The range of women’s voices was almost dizzying at the Power Women Summit, a day and half-long confab attended by about 1,500 people featuring well-known names in the industry like Rita Wilson, Eva Longoria, Jennifer Salke and Nancy Josephson and those striving to be heard, like Cori Bush. She is a Democratic congressional candidate running for a seat in Missouri who was featured in the recent documentary “Knock Down the House.”
The confab, with the theme of “Toward 50/50,” took place October 24 and 25 at the Fairmont Miramar Hotel in Santa Monica and was presented by WrapWomen Foundation, a nonprofit created in the wake of the #MeToo movement to seek more equity for women in entertainment, media and technology and to provide a platform to promote gender equality through live events like the conference.
As the sun set over the nearly century-old Moreton Bay Fig Tree in the courtyard of the Miramar, Chrissy Metz kicked off the proceedings by performing the powerful ballad “I’m Standing With You” with its songwriter Diane Warren accompanying her on guitar, along with a girls choir.
After the performance, Metz, who stars as Kate Pearson in “This Is Us,” sat down with The Wrap editor-in-chief Sharon Waxman and talked about her experiences regarding being pressured to lose weight.
“Some days I’m like, ‘Oh, I’m definitely eating my feelings.’ And then some days I’m like, ‘Yeah, when my heart is full, I’m not hungry.’ Right, so there’s those kinds of thoughts, like, ‘Oh, what is the psychology behind it?’ So, I don’t know,” she said. “Do I want to take care of my body and live a healthy life? Absolutely. But that doesn’t mean that you can’t do it at an unconventional size.”
The bravery of women who have come forward in the past two years with their stories of being subjected to sexual misconduct, assault, retribution and even rape was highlighted in a session that paid tribute to those who have accused R&B singer R. Kelly.
Lisa Van Allen, Lizzette Martinez, Kitti Jones, Jerhonda Pace, Faith Rodgers and Asante McGee spoke about breaking their silence in the Lifetime documentary series “Surviving R. Kelly” — and the repercussions from it.
“Everybody has an opinion on what a victim should look like, what a victim should do, what a victim should dress like, if a victim should wear makeup,” said Rodgers, who is a participant in the ongoing court cases against Kelly. “When the documentary first came out I spent a lot of time trying to prove or have people co-sign my story and now I’m past that point,” she said.
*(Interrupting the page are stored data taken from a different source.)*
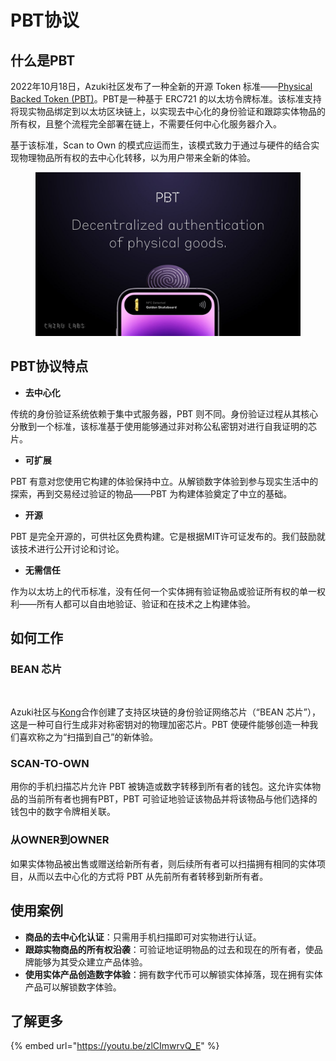 # PBT协议

## 什么是PBT

2022年10月18日，Azuki社区发布了一种全新的开源 Token 标准——[Physical Backed Token (PBT)](https://www.pbt.io/)。PBT是一种基于 ERC721 的以太坊令牌标准。该标准支持将现实物品绑定到以太坊区块链上，以实现去中心化的身份验证和跟踪实体物品的所有权，且整个流程完全部署在链上，不需要任何中心化服务器介入。

基于该标准，Scan to Own 的模式应运而生，该模式致力于通过与硬件的结合实现物理物品所有权的去中心化转移，以为用户带来全新的体验。

<figure><img src="../.gitbook/assets/image (8).png" alt=""><figcaption></figcaption></figure>

## PBT协议特点

* **去中心化**

传统的身份验证系统依赖于集中式服务器，PBT 则不同。身份验证过程从其核心分散到一个标准，该标准基于使用能够通过非对称公私密钥对进行自我证明的芯片。

* **可扩展**

PBT 有意对您使用它构建的体验保持中立。从解锁数字体验到参与现实生活中的探索，再到交易经过验证的物品——PBT 为构建体验奠定了中立的基础。

* **开源**

PBT 是完全开源的，可供社区免费构建。它是根据MIT许可证发布的。我们鼓励就该技术进行公开讨论和讨论。

* **无需信任**

作为以太坊上的代币标准，没有任何一个实体拥有验证物品或验证所有权的单一权利——所有人都可以自由地验证、验证和在技术之上构建体验。

## **如何工作**

### BEAN 芯片 <a href="#the-bean-chip" id="the-bean-chip"></a>

<figure><img src="https://azuki-2.ghost.io/content/images/2022/10/whitechipexplainer.png" alt=""><figcaption></figcaption></figure>

Azuki社区与[Kong](https://arx.org/)合作创建了支持区块链的身份验证网络芯片（“BEAN 芯片”），这是一种可自行生成非对称密钥对的物理加密芯片。PBT 使硬件能够创造一种我们喜欢称之为“扫描到自己”的新体验。

### SCAN-TO-OWN <a href="#scan-to-own" id="scan-to-own"></a>

用你的手机扫描芯片允许 PBT 被铸造或数字转移到所有者的钱包。这允许实体物品的当前所有者也拥有​​ PBT，PBT 可验证地验证该物品并将该物品与他们选择的钱包中的数字令牌相关联。

### 从OWNER到OWNER <a href="#from-owner-to-owner" id="from-owner-to-owner"></a>

如果实体物品被出售或赠送给新所有者，则后续所有者可以扫描拥有相同的实体项目，从而以去中心化的方式将 PBT 从先前所有者转移到新所有者。

## 使用案例 <a href="#use-cases" id="use-cases"></a>

* **商品的去中心化认证**：只需用手机扫描即可对实物进行认证。
* **跟踪实物商品的所有权沿袭**：可验证地证明物品的过去和现在的所有者，使品牌能够为其受众建立产品体验。
* **使用实体产品创造数字体验**：拥有数字代币可以解锁实体掉落，现在拥有实体产品可以解锁数字体验。

## 了解更多

{% embed url="https://youtu.be/zlCImwrvQ_E" %}









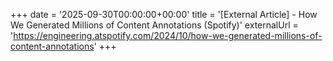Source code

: +++
date = '2025-09-30T00:00:00+00:00'
title = '[External Article] - How We Generated Millions of Content Annotations (Spotify)'
externalUrl = 'https://engineering.atspotify.com/2024/10/how-we-generated-millions-of-content-annotations'
+++
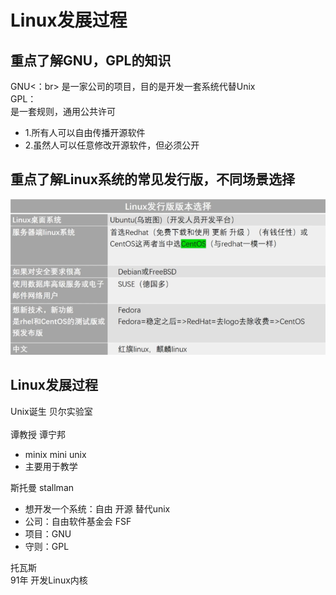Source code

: # Linux发展过程

## 重点了解GNU，GPL的知识
GNU<：br>
是一家公司的项目，目的是开发一套系统代替Unix<br>
GPL：<br>
是一套规则，通用公共许可<br>
- 1.所有人可以自由传播开源软件
- 2.虽然人可以任意修改开源软件，但必须公开

## 重点了解Linux系统的常见发行版，不同场景选择
![fail](img/1.1.PNG)<br>

## Linux发展过程
 Unix诞生 贝尔实验室<br><br>
 谭教授 谭宁邦<br>
 - minix mini unix<br>
 - 主要用于教学<br>

 斯托曼 stallman<br>
 - 想开发一个系统：自由 开源 替代unix
 - 公司：自由软件基金会 FSF
 - 项目：GNU
 - 守则：GPL

 托瓦斯<br>
91年 开发Linux内核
Also participating in the session were actress and Harvey Weinstein accuser Mira Sorvino and artist and Bill Cosby survivor Lili Bernard, both of whom spoke about their own struggles coming forward with accusations against powerful men who held sway over their careers.
In an authoritative keynote address, actress and producer Eva Longoria called upon the industry to overcome its unconscious bias against people of color that she says virtually erases stories of Latinas.
“This goes beyond underrepresentation. When you aren’t on screen in the media, you are being erased. You don’t exist. And the stories from Hollywood don’t come close to representing the complexity of our community,” she said. “This is a problem — the demographics of America are changing and it’s changing in a very Latin way, and this cultural shift is freaking people out.”
Longoria said people in the room had contributed to negative portrayals and images in the media.
“People of color are depicted in very narrow ways on screen and unconscious bias comes from those repeated images that come across as a threat. So when you see young black men in movies that are deemed dangerous, or you see young Latino men in movies who are deemed sketchy, you begin to form an opinion, especially when you don’t have interaction with these communities,” she said. “It’s those repeated images that normalize the words ‘criminal,’ ‘illegal,’ ‘dangerous,’ which in turn become synonymous with the broader term ‘Latino.’”
Yet she injected a bit of humor into the situation. “Hollywood has a tendency to pat itself on the back every time they have the smallest gain of diversity, they’re like, ‘We had TWO women direct a movie!’” Longoria said. “Even that word, ‘diversity,’ is so hip. It falls out of every executive’s mouth. … We should see how many times that word comes up at this summit — we should make it a drinking game!”
We can’t attest to whether there were in fact any drinking games at the cocktail parties that were part of the conference, but there was more serious discussion on topics including social media and social change, the challenges faced by female filmmakers and politicians, redefining corporate culture and fighting for equal pay.
Other speakers at the summit included Nicole Richie, Gigi Gorgeous, Rachel Zoe, Sophia Bush, Erin Andrews, Tony Gonzalez, Gina Torres, Stephanie Beatriz, Diane Guerrero and Jenna Dewan.
A marketplace set up for the confab featured jewelry, clothing, artwork and books from female artisans, entrepreneurs and authors. LinkedIn provided consultations on profiles on its site, as well as photo booths for headshots. A number of attendees found that a powerful enough reason to wait in long lines.